Instructions for the task: Output only the lines below that start at the line containing "无论你是用Eclipse还是命令行，在模拟其中运行程序首先要创建一个模拟器，即 Android Virtual" and end at the line containing "接下来就可以像前边讲过的一样", with both ends kept.

####

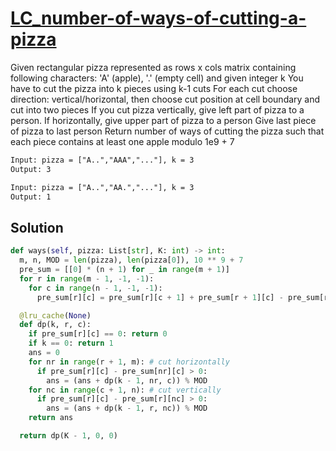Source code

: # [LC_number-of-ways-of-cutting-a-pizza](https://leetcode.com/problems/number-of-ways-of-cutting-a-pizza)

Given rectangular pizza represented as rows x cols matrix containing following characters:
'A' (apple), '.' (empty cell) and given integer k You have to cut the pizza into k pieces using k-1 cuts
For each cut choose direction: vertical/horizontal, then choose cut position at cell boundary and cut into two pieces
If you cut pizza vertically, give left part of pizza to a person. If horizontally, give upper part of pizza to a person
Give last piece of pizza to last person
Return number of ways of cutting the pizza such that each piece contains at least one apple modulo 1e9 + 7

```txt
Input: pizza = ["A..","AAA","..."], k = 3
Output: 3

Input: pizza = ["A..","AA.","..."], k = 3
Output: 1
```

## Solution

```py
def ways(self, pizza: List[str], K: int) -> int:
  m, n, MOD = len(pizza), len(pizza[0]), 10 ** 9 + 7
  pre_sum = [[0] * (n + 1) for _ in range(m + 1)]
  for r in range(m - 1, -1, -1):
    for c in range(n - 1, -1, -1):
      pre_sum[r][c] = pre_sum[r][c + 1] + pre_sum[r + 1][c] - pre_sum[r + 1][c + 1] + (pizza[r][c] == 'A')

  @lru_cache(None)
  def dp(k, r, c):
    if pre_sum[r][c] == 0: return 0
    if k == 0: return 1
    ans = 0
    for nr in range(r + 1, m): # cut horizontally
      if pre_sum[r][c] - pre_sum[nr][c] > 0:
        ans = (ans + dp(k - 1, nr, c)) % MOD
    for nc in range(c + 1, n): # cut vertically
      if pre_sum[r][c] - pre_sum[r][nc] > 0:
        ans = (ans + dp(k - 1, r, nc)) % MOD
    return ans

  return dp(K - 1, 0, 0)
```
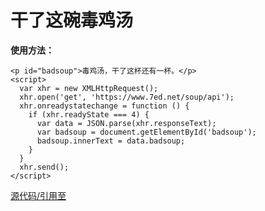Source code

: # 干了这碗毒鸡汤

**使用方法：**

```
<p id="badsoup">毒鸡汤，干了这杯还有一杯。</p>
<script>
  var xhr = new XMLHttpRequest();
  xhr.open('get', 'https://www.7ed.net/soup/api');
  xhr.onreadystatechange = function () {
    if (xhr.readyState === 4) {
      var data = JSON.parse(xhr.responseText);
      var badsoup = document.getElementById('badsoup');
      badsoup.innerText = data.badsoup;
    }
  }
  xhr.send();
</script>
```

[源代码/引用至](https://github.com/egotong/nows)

####

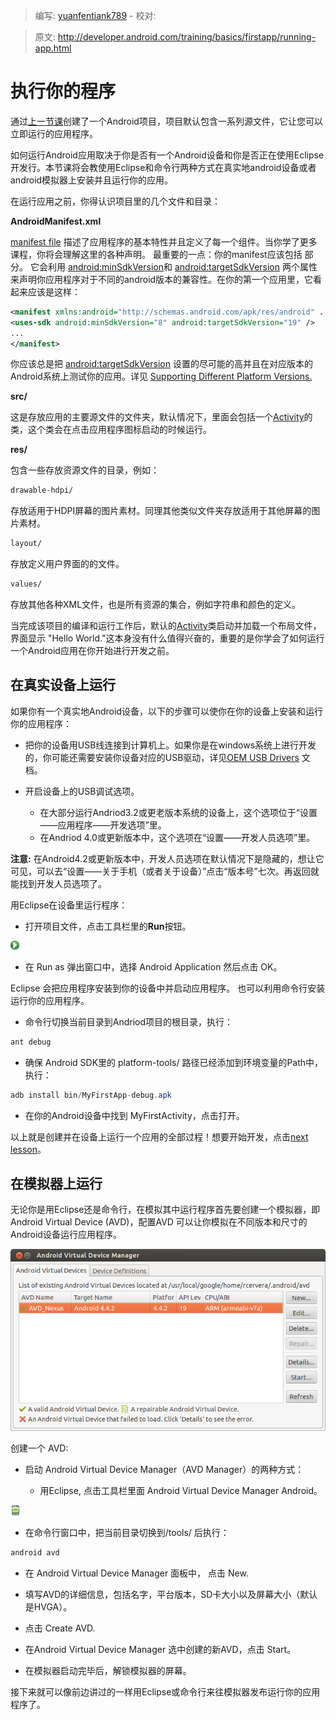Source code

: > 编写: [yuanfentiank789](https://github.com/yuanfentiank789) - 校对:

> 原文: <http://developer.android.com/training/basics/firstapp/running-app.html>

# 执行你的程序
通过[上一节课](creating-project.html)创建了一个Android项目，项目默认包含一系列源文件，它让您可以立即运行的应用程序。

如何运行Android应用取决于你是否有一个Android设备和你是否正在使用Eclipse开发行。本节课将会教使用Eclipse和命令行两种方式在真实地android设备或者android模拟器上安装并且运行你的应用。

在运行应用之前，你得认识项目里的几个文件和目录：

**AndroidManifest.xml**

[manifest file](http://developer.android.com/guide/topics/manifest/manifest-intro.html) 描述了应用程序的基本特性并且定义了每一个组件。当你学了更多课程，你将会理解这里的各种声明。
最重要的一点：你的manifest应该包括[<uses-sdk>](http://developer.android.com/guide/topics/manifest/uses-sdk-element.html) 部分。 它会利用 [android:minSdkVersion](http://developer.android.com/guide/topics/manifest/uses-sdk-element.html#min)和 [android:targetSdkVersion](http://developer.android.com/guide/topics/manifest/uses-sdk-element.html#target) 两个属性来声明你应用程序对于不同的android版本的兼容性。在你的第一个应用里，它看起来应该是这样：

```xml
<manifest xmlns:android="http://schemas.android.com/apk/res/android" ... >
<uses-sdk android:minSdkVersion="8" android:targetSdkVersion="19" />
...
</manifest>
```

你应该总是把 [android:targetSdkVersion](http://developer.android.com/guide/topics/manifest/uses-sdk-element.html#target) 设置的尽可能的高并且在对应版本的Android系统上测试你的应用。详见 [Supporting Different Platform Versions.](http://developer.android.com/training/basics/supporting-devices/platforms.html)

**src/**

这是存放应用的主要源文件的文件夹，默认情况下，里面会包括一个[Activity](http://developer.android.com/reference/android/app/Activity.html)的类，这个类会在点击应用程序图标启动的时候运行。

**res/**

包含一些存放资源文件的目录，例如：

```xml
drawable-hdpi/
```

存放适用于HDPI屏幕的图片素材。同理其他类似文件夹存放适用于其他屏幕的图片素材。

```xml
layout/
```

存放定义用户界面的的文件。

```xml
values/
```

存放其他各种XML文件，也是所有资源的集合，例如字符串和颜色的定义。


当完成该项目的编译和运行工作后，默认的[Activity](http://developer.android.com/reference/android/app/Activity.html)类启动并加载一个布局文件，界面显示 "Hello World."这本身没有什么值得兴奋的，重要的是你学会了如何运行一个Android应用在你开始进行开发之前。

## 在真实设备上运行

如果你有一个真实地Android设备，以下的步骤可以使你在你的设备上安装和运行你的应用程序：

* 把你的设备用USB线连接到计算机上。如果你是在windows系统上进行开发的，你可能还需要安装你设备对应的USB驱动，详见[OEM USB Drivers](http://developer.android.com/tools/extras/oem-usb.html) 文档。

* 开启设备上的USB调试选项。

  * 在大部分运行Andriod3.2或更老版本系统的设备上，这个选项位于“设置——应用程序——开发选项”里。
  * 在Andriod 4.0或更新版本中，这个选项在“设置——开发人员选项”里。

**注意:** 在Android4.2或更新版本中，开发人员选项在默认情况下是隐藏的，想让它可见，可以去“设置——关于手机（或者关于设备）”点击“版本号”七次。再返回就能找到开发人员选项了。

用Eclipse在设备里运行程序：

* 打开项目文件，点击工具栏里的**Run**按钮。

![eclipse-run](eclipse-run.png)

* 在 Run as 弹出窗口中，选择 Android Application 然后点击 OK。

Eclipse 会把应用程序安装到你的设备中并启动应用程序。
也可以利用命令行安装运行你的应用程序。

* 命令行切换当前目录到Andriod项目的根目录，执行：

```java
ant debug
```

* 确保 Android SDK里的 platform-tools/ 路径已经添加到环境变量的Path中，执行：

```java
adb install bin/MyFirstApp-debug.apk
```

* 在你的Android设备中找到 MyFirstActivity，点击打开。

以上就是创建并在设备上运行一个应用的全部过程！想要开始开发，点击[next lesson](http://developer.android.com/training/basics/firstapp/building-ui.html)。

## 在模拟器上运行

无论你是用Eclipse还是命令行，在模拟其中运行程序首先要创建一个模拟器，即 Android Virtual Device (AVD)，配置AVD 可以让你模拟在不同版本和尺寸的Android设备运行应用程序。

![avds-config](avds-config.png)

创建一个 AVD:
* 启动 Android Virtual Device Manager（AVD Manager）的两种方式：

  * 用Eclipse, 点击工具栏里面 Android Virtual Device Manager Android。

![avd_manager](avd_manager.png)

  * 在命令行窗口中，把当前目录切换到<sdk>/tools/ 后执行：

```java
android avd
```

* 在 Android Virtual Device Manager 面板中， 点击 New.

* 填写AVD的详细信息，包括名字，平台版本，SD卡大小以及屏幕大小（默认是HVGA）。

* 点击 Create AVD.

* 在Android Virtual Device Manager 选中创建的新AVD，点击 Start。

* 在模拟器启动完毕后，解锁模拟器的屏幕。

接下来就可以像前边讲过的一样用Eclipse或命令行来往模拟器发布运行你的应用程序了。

####

Reply to the exercise:
无论你是用Eclipse还是命令行，在模拟其中运行程序首先要创建一个模拟器，即 Android Virtual Device (AVD)，配置AVD 可以让你模拟在不同版本和尺寸的Android设备运行应用程序。

![avds-config](avds-config.png)

创建一个 AVD:
* 启动 Android Virtual Device Manager（AVD Manager）的两种方式：

  * 用Eclipse, 点击工具栏里面 Android Virtual Device Manager Android。

![avd_manager](avd_manager.png)

  * 在命令行窗口中，把当前目录切换到<sdk>/tools/ 后执行：

```java
android avd
```

* 在 Android Virtual Device Manager 面板中， 点击 New.

* 填写AVD的详细信息，包括名字，平台版本，SD卡大小以及屏幕大小（默认是HVGA）。

* 点击 Create AVD.

* 在Android Virtual Device Manager 选中创建的新AVD，点击 Start。

* 在模拟器启动完毕后，解锁模拟器的屏幕。

接下来就可以像前边讲过的一样用Eclipse或命令行来往模拟器发布运行你的应用程序了。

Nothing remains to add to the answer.